Bu noktada açıyı biraz daha genişletmek kaçınılmaz oluyor. Suriye halkına yaşatılan drama Türkiye penceresinden bakıldığında da, “inkar ve itirafla” beslenen aynı sorun var. Ama yine soru yok. Ortada halkı bilgilendirecek, siyaseti yönlendirecek soru yok.Soru sorulmuyor/sordurulmuyor.

Can ciğer kuzu sarması ilişkilere, ortak hükümet toplantılarına, ortak yatırımlara, vizelerin kaldırılmasına, stratejik anlaşmaya ne oldu da “hangi güçlerin isteğiyle” Suriye düşman ilan edildi?

Başbakan’ın “savaşa hazırız” demesi hangi somut tehdide dayanıyor? Suriye’den Türkiye’ye bir silahlı saldırı mı var ya da başka bir ülkeden Türkiye’ye saldırı olacağına ilişkin bir kanıt mı söz konusu? Bunlar yoksa ülkeyi savaşa sürüklemekten kimin/kimlerin çıkarı var?
Kuzey Irak sınırını korumayan Türkiye Suriye sınırını korumaya niçin bu kadar meraklı?

*

PROTESTO ve CEZAEVİ: Temel hak ve özgürlükler alanında da aynı sorun var. Gazeteci doğru soruyu doğru zamanda sormayınca halk da sormuyor.

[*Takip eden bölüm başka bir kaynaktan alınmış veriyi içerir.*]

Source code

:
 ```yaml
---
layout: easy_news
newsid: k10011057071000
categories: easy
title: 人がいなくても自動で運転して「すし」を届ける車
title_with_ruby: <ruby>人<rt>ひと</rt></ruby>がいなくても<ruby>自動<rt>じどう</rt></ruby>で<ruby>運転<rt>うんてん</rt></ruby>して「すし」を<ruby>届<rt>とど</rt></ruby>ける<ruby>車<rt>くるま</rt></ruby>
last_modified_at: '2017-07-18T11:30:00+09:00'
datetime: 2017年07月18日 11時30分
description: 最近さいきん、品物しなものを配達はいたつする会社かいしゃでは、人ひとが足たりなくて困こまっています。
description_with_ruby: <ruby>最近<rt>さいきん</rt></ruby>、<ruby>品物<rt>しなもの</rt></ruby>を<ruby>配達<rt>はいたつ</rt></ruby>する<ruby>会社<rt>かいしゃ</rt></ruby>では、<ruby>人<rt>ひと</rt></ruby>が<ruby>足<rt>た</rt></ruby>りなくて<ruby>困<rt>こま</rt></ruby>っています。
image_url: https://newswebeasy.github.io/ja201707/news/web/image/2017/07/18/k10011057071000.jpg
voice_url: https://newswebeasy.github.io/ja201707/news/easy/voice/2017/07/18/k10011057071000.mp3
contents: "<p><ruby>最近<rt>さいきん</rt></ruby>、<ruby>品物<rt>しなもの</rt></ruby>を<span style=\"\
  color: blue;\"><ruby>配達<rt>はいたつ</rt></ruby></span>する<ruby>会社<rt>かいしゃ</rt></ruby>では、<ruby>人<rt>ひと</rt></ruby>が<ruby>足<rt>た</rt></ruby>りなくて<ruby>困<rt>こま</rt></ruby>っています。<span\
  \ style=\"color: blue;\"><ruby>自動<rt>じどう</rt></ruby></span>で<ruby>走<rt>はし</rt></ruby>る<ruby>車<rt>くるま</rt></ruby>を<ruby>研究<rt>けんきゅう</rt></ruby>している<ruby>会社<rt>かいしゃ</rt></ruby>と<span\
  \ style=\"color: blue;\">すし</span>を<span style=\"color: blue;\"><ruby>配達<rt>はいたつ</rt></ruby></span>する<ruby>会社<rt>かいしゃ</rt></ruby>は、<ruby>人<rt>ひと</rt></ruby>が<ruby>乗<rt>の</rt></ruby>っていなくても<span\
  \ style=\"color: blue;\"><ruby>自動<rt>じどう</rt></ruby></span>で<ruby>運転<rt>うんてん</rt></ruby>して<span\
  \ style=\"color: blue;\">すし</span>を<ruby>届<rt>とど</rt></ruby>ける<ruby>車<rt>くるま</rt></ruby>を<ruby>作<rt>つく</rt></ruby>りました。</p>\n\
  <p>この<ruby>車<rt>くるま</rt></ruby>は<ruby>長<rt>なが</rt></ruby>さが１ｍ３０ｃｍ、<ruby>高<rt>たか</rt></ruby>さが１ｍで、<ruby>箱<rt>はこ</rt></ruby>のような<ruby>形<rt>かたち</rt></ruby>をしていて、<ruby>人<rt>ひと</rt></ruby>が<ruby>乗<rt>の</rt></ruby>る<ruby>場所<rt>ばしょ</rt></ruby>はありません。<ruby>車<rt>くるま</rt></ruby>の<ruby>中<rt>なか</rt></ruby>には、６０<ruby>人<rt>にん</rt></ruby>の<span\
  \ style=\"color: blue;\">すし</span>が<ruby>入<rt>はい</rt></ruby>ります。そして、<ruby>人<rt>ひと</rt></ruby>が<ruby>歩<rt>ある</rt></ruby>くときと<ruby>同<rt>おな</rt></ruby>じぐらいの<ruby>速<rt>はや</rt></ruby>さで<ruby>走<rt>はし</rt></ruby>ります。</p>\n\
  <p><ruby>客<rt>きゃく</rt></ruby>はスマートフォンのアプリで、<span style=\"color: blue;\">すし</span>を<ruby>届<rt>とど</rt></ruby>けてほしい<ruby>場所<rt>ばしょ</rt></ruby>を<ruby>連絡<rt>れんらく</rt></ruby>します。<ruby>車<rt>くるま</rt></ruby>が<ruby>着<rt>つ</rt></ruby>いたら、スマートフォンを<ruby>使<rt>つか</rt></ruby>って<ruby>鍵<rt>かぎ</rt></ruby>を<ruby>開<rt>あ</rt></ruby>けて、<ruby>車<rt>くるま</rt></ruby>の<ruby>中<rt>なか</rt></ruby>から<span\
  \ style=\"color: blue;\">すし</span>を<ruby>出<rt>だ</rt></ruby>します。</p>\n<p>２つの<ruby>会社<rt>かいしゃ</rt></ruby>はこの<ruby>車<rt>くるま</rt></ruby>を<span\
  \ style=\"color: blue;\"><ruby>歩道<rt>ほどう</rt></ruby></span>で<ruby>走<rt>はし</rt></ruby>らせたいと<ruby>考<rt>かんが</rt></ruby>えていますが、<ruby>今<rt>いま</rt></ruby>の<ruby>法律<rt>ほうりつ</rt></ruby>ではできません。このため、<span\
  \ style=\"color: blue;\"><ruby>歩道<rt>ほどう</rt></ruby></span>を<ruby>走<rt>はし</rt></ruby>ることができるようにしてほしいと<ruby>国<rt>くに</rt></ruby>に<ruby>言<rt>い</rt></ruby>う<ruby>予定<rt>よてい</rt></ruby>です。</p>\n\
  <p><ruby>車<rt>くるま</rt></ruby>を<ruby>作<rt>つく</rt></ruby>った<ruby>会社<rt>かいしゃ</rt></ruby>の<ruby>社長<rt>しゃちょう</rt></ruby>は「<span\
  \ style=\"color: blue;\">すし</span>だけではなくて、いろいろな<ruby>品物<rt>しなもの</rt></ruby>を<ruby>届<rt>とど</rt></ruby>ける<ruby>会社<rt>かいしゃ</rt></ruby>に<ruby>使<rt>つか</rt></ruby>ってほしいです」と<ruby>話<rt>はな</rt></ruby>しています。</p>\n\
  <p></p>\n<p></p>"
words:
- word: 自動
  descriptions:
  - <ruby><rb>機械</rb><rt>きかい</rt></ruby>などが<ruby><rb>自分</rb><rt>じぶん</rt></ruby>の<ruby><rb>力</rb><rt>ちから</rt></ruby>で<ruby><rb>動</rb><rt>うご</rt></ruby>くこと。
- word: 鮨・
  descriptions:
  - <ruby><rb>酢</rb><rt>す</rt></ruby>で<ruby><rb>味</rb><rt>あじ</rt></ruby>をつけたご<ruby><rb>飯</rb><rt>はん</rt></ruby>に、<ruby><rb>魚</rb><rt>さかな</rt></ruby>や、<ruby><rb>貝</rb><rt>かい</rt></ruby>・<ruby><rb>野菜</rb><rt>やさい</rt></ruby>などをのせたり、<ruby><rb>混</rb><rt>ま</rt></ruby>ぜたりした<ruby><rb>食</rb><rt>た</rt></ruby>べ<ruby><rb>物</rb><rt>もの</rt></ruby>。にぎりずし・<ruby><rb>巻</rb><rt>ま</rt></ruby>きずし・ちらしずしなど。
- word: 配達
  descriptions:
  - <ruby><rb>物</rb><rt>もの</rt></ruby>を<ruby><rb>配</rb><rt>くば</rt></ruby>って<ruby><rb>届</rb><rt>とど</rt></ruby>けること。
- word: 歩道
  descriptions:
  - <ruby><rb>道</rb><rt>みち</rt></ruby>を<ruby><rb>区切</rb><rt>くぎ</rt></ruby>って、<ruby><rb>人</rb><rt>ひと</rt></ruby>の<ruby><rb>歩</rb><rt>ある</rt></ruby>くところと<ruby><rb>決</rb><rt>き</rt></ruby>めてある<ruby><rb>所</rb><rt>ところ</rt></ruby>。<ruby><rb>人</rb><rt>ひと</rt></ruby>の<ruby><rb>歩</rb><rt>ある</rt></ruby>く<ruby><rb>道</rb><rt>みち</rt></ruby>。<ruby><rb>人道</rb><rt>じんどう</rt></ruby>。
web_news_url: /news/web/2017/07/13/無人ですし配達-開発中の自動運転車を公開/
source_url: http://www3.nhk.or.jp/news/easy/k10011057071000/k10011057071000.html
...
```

2002 yılında cezaevlerinde 58 bin 187 tutuklu ve hükümlü vardı. 10 yıl sonra 2012 yılında 377 cezaevinde 136 bin tutuklu ve hükümlü olmasının kaynağında hangi toplumsal siyasal neden var?

Tutukluların yüzde 3,71’inin 3 yıl üzeri süredir cezaevinde olması adil yargılanma hakkına aykırı bir uygulama değil mi?

Türkiye’nin 72 gazeteciyi hapseden “dünyanın en büyük gazeteci cezaevi” olarak nitelenmesini Türkiye’den sonra Çin’de 30, Eritre’de 28, İran’da 26, Suriye’de 21 gazetecinin cezaevinde tutulmasının temel hak ve özgürlükler açısından anlamı ne?

2012’nin 11 ayında toplantı ve gösteri özgürlüğü hakkını kullanan 46 bin 529 kişinin gözaltına alınmasından, bunlardan 555’nin yaralanmasından ve 4 yurttaşın ölmesinden kimin utanması gerekiyor?

“Protestoyu yasakladık” diyen Beşir Atalay’ın mı, “biber gazı zararsız” diyen İdris Naim Şahin’in mi?

Bence dört mevsim, gece gündüz sorulacak doğru sorulardan biri bu. Sizce?